[[ Data for analysis, beginning ]]

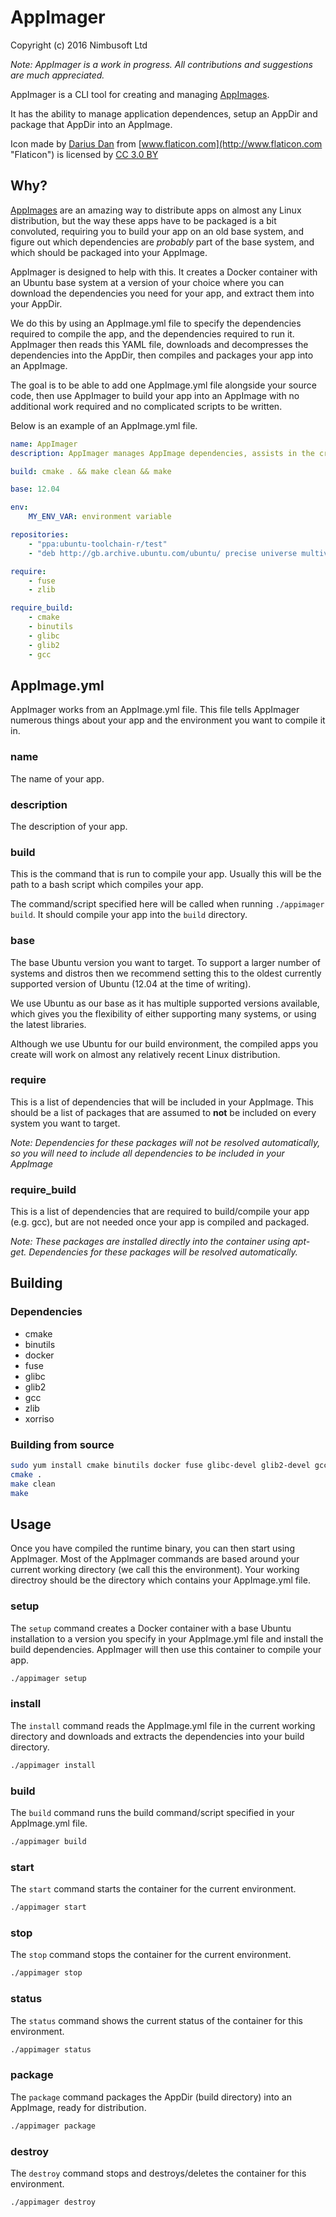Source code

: # AppImager

Copyright (c) 2016 Nimbusoft Ltd

*Note: AppImager is a work in progress. All contributions and suggestions are much appreciated.*

AppImager is a CLI tool for creating and managing [AppImages](http://appimage.org/).

It has the ability to manage application dependences, setup an AppDir and package that AppDir into an AppImage.

Icon made by [Darius Dan](http://www.flaticon.com/authors/darius-dan "Darius Dan") from [www.flaticon.com](http://www.flaticon.com "Flaticon") is licensed by [CC 3.0 BY](http://creativecommons.org/licenses/by/3.0/ "Creative Commons BY 3.0")

## Why?

[AppImages](http://appimage.org/) are an amazing way to distribute apps on almost any Linux distribution, but the way these apps have to be packaged is a bit convoluted, requiring you to build your app on an old base system, and figure out which dependencies are *probably* part of the base system, and which should be packaged into your AppImage.

AppImager is designed to help with this. It creates a Docker container with an Ubuntu base system at a version of your choice where you can download the dependencies you need for your app, and extract them into your AppDir.

We do this by using an AppImage.yml file to specify the dependencies required to compile the app, and the dependencies required to run it. AppImager then reads this YAML file, downloads and decompresses the dependencies into the AppDir, then compiles and packages your app into an AppImage.

The goal is to be able to add one AppImage.yml file alongside your source code, then use AppImager to build your app into an AppImage with no additional work required and no complicated scripts to be written.

Below is an example of an AppImage.yml file.

```yaml
name: AppImager
description: AppImager manages AppImage dependencies, assists in the creation of AppDir's and creates AppImages from source code

build: cmake . && make clean && make

base: 12.04

env:
    MY_ENV_VAR: environment variable

repositories:
    - "ppa:ubuntu-toolchain-r/test"
    - "deb http://gb.archive.ubuntu.com/ubuntu/ precise universe multiverse"

require:
    - fuse
    - zlib

require_build:
    - cmake
    - binutils
    - glibc
    - glib2
    - gcc
```

## AppImage.yml

AppImager works from an AppImage.yml file. This file tells AppImager numerous things about your app and the environment you want to compile it in.

### name

The name of your app.

### description

The description of your app.

### build

This is the command that is run to compile your app. Usually this will be the path to a bash script which compiles your app.

The command/script specified here will be called when running ```./appimager build```. It should compile your app into the ```build``` directory.

### base

The base Ubuntu version you want to target. To support a larger number of systems and distros then we recommend setting this to the oldest currently supported version of Ubuntu (12.04 at the time of writing).

We use Ubuntu as our base as it has multiple supported versions available, which gives you the flexibility of either supporting many systems, or using the latest libraries.

Although we use Ubuntu for our build environment, the compiled apps you create will work on almost any relatively recent Linux distribution.

### require

This is a list of dependencies that will be included in your AppImage. This should be a list of packages that are assumed to **not** be included on every system you want to target.

*Note: Dependencies for these packages will not be resolved automatically, so you will need to include all dependencies to be included in your AppImage*

### require_build

This is a list of dependencies that are required to build/compile your app (e.g. gcc), but are not needed once your app is compiled and packaged.

*Note: These packages are installed directly into the container using apt-get. Dependencies for these packages will be resolved automatically.*

## Building

### Dependencies

- cmake
- binutils
- docker
- fuse
- glibc
- glib2
- gcc
- zlib
- xorriso

### Building from source

```bash
sudo yum install cmake binutils docker fuse glibc-devel glib2-devel gcc zlib xorriso # Fedora 23
cmake .
make clean
make
```

## Usage

Once you have compiled the runtime binary, you can then start using AppImager. Most of the AppImager commands are based around your current working directory (we call this the environment). Your working directroy should be the directory which contains your AppImage.yml file.

### setup

The ```setup``` command creates a Docker container with a base Ubuntu installation to a version you specify in your AppImage.yml file and install the build dependencies. AppImager will then use this container to compile your app.

```bash
./appimager setup
```

### install

The ```install``` command reads the AppImage.yml file in the current working directory and downloads and extracts the dependencies into your build directory.

```bash
./appimager install
```

### build

The ```build``` command runs the build command/script specified in your AppImage.yml file.

```bash
./appimager build
```

### start

The ```start``` command starts the container for the current environment.

```bash
./appimager start
```

### stop

The ```stop``` command stops the container for the current environment.

```bash
./appimager stop
```

### status

The ```status``` command shows the current status of the container for this environment.

```bash
./appimager status
```

### package

The ```package``` command packages the AppDir (build directory) into an AppImage, ready for distribution.

```bash
./appimager package
```

### destroy

The ```destroy``` command stops and destroys/deletes the container for this environment.

```bash
./appimager destroy
```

[[ Data for analysis, end ]]

▶ Task objective
Only those lines of the entries above that run from the line containing "container to compile your app." to the line containing "### package", both included, should be transcribed exactly.

▶ Result for this task
The ```setup``` command creates a Docker container with a base Ubuntu installation to a version you specify in your AppImage.yml file and install the build dependencies. AppImager will then use this container to compile your app.

```bash
./appimager setup
```

### install

The ```install``` command reads the AppImage.yml file in the current working directory and downloads and extracts the dependencies into your build directory.

```bash
./appimager install
```

### build

The ```build``` command runs the build command/script specified in your AppImage.yml file.

```bash
./appimager build
```

### start

The ```start``` command starts the container for the current environment.

```bash
./appimager start
```

### stop

The ```stop``` command stops the container for the current environment.

```bash
./appimager stop
```

### status

The ```status``` command shows the current status of the container for this environment.

```bash
./appimager status
```

### package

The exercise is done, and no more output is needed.